What if you could indulge in your favorite cocktails with no hangover or other ill effects? That’s one of the goals for researchers working to make one of the world’s oldest vices less harmful. Some are developing hormone shots to help people sober up quickly. Others are working on alcohol substitutes that target receptors in the brain that affect happiness, while dodging those that make imbibers slur and weave.
“Alcohol is like playing the piano with boxing gloves on. You hit too many keys," says David Orren, managing director of GABA Labs. The London-based company is developing a synthetic alcohol that it says will bring pleasurable effects without hangovers, health problems or slurred speech.
Its basis is gamma-aminobutyric acid, an amino acid that targets receptors in the front of the brain that trigger the relaxation and sociability alcohol brings, while avoiding the chaos it wreaks on the body. Dr. David Nutt, the chief scientific officer of GABA Labs, says his interest in alcohol and GABA receptors first began nearly 40 years ago when his research led him to discover the interaction between the two.

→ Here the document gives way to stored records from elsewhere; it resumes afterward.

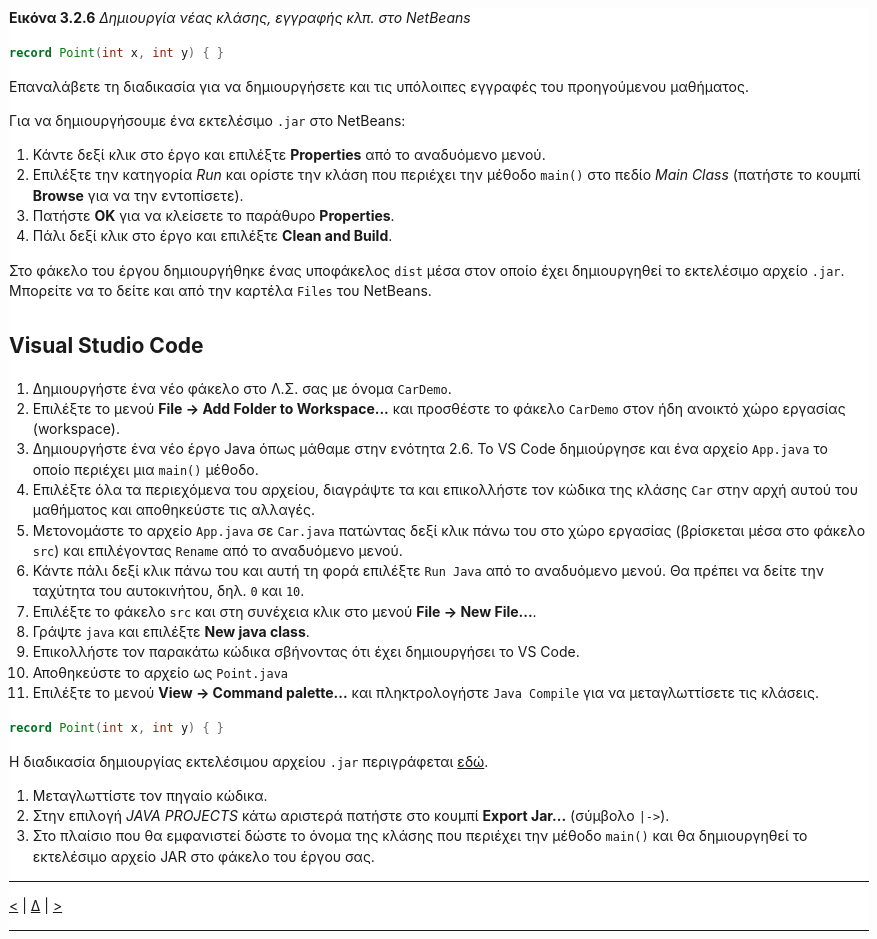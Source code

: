**Εικόνα 3.2.6** _Δημιουργία νέας κλάσης, εγγραφής κλπ. στο NetBeans_

```java
record Point(int x, int y) { }
```
Επαναλάβετε τη διαδικασία για να δημιουργήσετε και τις υπόλοιπες εγγραφές του προηγούμενου μαθήματος.

Για να δημιουργήσουμε ένα εκτελέσιμο ```.jar``` στο NetBeans:

1. Κάντε δεξί κλικ στο έργο και επιλέξτε **Properties** από το αναδυόμενο μενού.
1. Επιλέξτε την κατηγορία _Run_ και ορίστε την κλάση που περιέχει την μέθοδο ```main()``` στο πεδίο _Main Class_ (πατήστε το κουμπί **Browse**  για να την εντοπίσετε).
1. Πατήστε **ΟΚ** για να κλείσετε το παράθυρο **Properties**.
1. Πάλι δεξί κλικ στο έργο και επιλέξτε **Clean and Build**. 

Στο φάκελο του έργου δημιουργήθηκε ένας υποφάκελος ```dist``` μέσα στον οποίο έχει δημιουργηθεί το εκτελέσιμο αρχείο ```.jar```. Μπορείτε να το δείτε και από την καρτέλα ```Files``` του NetBeans.

## Visual Studio Code
1. Δημιουργήστε ένα νέο φάκελο στο Λ.Σ. σας με όνομα ```CarDemo```.
1. Επιλέξτε το μενού **File -> Add Folder to Workspace...** και προσθέστε το φάκελο ```CarDemo``` στον ήδη ανοικτό χώρο εργασίας (workspace).
1. Δημιουργήστε ένα νέο έργο Java όπως μάθαμε στην ενότητα 2.6. Το VS Code δημιούργησε και ένα αρχείο ```App.java``` το οποίο περιέχει μια ```main()``` μέθοδο.
1. Επιλέξτε όλα τα περιεχόμενα του αρχείου, διαγράψτε τα και επικολλήστε τον κώδικα της κλάσης ```Car``` στην αρχή αυτού του μαθήματος και αποθηκεύστε τις αλλαγές.
1. Μετονομάστε το αρχείο ```App.java``` σε ```Car.java``` πατώντας δεξί κλικ πάνω του στο χώρο εργασίας (βρίσκεται μέσα στο φάκελο ```src```) και επιλέγοντας ```Rename``` από το αναδυόμενο μενού.
1. Κάντε πάλι δεξί κλικ πάνω του και αυτή τη φορά επιλέξτε ```Run Java``` από το αναδυόμενο μενού. Θα πρέπει να δείτε την ταχύτητα του αυτοκινήτου, δηλ. ```0``` και ```10```.
1. Επιλέξτε το φάκελο ```src``` και στη συνέχεια κλικ στο μενού **File -> New File...**.
1. Γράψτε ```java``` και επιλέξτε **New java class**.
1. Επικολλήστε τον παρακάτω κώδικα σβήνοντας ότι έχει δημιουργήσει το VS Code.
1. Αποθηκεύστε το αρχείο ως ```Point.java```
1. Επιλέξτε το μενού **View -> Command palette...** και πληκτρολογήστε ```Java Compile``` για να μεταγλωττίσετε τις κλάσεις.

```java
record Point(int x, int y) { }
```
Η διαδικασία δημιουργίας εκτελέσιμου αρχείου ```.jar``` περιγράφεται [εδώ](https://dev.to/rohitk570/create-an-executable-jar-file-on-vs-code-n-command-line-154b).

1. Μεταγλωττίστε τον πηγαίο κώδικα.
1. Στην επιλογή _JAVA PROJECTS_ κάτω αριστερά πατήστε στο κουμπί **Export Jar...** (σύμβολο ```|->```). 
1. Στο πλαίσιο που θα εμφανιστεί δώστε το όνομα της κλάσης που περιέχει την μέθοδο ```main()``` και θα δημιουργηθεί το εκτελέσιμο αρχείο JAR στο φάκελο του έργου σας.
---

[<](../3.1-OOP/README.md) | [Δ](../../README.md) | [>](../3.3-UML/README.md)

---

A psychiatrist and neuropsychopharmacologist, he spent two years as chief of section of clinical science in the National Institute of Alcohol Abuse and Alcoholism at the National Institutes of Health and has long argued in scientific papers that alcohol causes more harm to society than other drugs. GABA receptors are the first contact for alcohol in the brain, opening up and relaxing people, Nutt says. But alcohol then also floods the brain with other neurotransmitters that can cause nasty aftereffects.